Collected data entries:

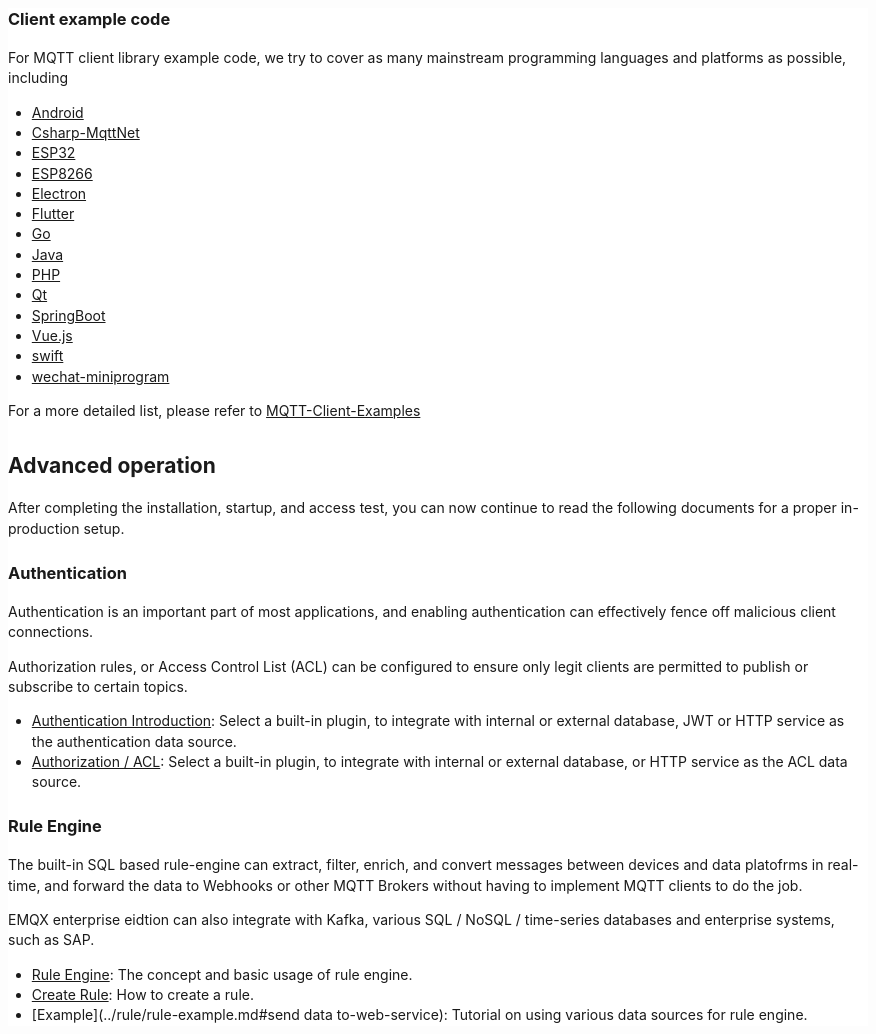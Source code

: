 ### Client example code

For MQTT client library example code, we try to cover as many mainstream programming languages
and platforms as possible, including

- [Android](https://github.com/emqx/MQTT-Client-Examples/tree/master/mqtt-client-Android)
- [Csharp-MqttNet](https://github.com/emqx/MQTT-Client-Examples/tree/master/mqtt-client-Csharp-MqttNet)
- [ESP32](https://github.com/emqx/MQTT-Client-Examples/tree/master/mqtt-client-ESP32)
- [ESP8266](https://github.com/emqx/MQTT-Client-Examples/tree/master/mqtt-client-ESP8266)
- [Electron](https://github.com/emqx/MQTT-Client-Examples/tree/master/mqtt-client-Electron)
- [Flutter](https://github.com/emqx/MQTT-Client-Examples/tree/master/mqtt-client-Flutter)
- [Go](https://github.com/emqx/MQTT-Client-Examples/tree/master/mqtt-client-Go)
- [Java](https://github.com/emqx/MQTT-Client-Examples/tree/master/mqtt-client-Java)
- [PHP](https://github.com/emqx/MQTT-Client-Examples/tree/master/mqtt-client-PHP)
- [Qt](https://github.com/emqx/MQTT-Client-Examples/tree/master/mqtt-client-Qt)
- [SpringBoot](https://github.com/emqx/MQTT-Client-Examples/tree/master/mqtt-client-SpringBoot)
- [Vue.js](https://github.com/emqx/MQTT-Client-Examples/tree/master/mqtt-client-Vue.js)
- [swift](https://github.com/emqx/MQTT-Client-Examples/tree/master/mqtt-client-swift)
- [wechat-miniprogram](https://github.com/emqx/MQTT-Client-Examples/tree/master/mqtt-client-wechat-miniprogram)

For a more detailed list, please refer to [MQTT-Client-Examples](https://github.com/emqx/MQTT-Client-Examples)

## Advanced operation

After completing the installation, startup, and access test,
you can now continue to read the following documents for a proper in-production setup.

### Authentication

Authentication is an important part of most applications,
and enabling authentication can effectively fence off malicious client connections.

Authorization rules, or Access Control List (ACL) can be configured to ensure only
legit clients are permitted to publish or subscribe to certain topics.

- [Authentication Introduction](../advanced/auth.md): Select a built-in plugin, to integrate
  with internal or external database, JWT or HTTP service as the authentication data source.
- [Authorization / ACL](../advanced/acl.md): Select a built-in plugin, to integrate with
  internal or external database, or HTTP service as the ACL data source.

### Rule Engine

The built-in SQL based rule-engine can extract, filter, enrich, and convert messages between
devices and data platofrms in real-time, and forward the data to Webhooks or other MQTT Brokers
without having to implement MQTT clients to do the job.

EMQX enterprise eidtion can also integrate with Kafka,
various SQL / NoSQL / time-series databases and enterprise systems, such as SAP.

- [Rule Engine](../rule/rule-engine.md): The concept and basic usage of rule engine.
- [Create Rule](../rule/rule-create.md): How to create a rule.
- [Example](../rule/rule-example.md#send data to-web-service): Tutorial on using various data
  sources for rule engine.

# Problem:
If a line in the records contains the string "integrate", copy it out.

# Result for this exercise:
- [Authentication Introduction](../advanced/auth.md): Select a built-in plugin, to integrate
- [Authorization / ACL](../advanced/acl.md): Select a built-in plugin, to integrate with
EMQX enterprise eidtion can also integrate with Kafka,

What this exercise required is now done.